もしソフトバンクが有利子負債の返済を加速したら、それは何を意味するか? 財務の健全性を向上させるという大義名分を表明するかもしれないが、
・実は借金の前提となっている個人顧客が流出あるいは政府介入による単価引き下げを意味しているのかもしれない。
・あるいは新規事業などの投資先が見つからないというこれまでの成長モデルに限界が来ているのかもしれない。

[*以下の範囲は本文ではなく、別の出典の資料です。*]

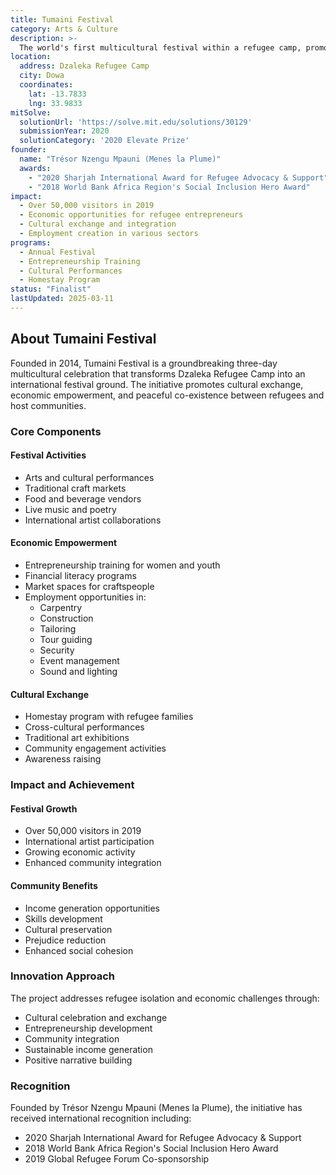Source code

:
 ```yaml
---
title: Tumaini Festival
category: Arts & Culture
description: >-
  The world's first multicultural festival within a refugee camp, promoting cultural exchange, economic empowerment, and peaceful co-existence between refugees and host communities through art and culture.
location:
  address: Dzaleka Refugee Camp
  city: Dowa
  coordinates:
    lat: -13.7833
    lng: 33.9833
mitSolve:
  solutionUrl: 'https://solve.mit.edu/solutions/30129'
  submissionYear: 2020
  solutionCategory: '2020 Elevate Prize'
founder:
  name: "Trésor Nzengu Mpauni (Menes la Plume)"
  awards:
    - "2020 Sharjah International Award for Refugee Advocacy & Support"
    - "2018 World Bank Africa Region's Social Inclusion Hero Award"
impact:
  - Over 50,000 visitors in 2019
  - Economic opportunities for refugee entrepreneurs
  - Cultural exchange and integration
  - Employment creation in various sectors
programs:
  - Annual Festival
  - Entrepreneurship Training
  - Cultural Performances
  - Homestay Program
status: "Finalist"
lastUpdated: 2025-03-11
---
```


## About Tumaini Festival

Founded in 2014, Tumaini Festival is a groundbreaking three-day multicultural celebration that transforms Dzaleka Refugee Camp into an international festival ground. The initiative promotes cultural exchange, economic empowerment, and peaceful co-existence between refugees and host communities.

### Core Components

#### Festival Activities
- Arts and cultural performances
- Traditional craft markets
- Food and beverage vendors
- Live music and poetry
- International artist collaborations

#### Economic Empowerment
- Entrepreneurship training for women and youth
- Financial literacy programs
- Market spaces for craftspeople
- Employment opportunities in:
  - Carpentry
  - Construction
  - Tailoring
  - Tour guiding
  - Security
  - Event management
  - Sound and lighting

#### Cultural Exchange
- Homestay program with refugee families
- Cross-cultural performances
- Traditional art exhibitions
- Community engagement activities
- Awareness raising

### Impact and Achievement

#### Festival Growth
- Over 50,000 visitors in 2019
- International artist participation
- Growing economic activity
- Enhanced community integration

#### Community Benefits
- Income generation opportunities
- Skills development
- Cultural preservation
- Prejudice reduction
- Enhanced social cohesion

### Innovation Approach

The project addresses refugee isolation and economic challenges through:
- Cultural celebration and exchange
- Entrepreneurship development
- Community integration
- Sustainable income generation
- Positive narrative building

### Recognition
Founded by Trésor Nzengu Mpauni (Menes la Plume), the initiative has received international recognition including:
- 2020 Sharjah International Award for Refugee Advocacy & Support
- 2018 World Bank Africa Region's Social Inclusion Hero Award
- 2019 Global Refugee Forum Co-sponsorship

従ってスプリントの成否に加えて有利子負債の増減にも注目が必要である。
KDDI、ドコモはどうか。政府介入の価格引き下げで最もダメージが大きいのはKDDIである。そのこともあってかKDDIはベンチャー投資など別の収益の柱創出を目指している。 最もダメージが小さいのはドコモである。契約者数は3キャリア中で最大であり値下げによるインパクトは最大であるが回線貸出のビジネスは今後も健在である。もう少し有利子負債を増やしレバレッジを利かせることで成長余地を探る必要はある(ローリスクローリターン銘柄)。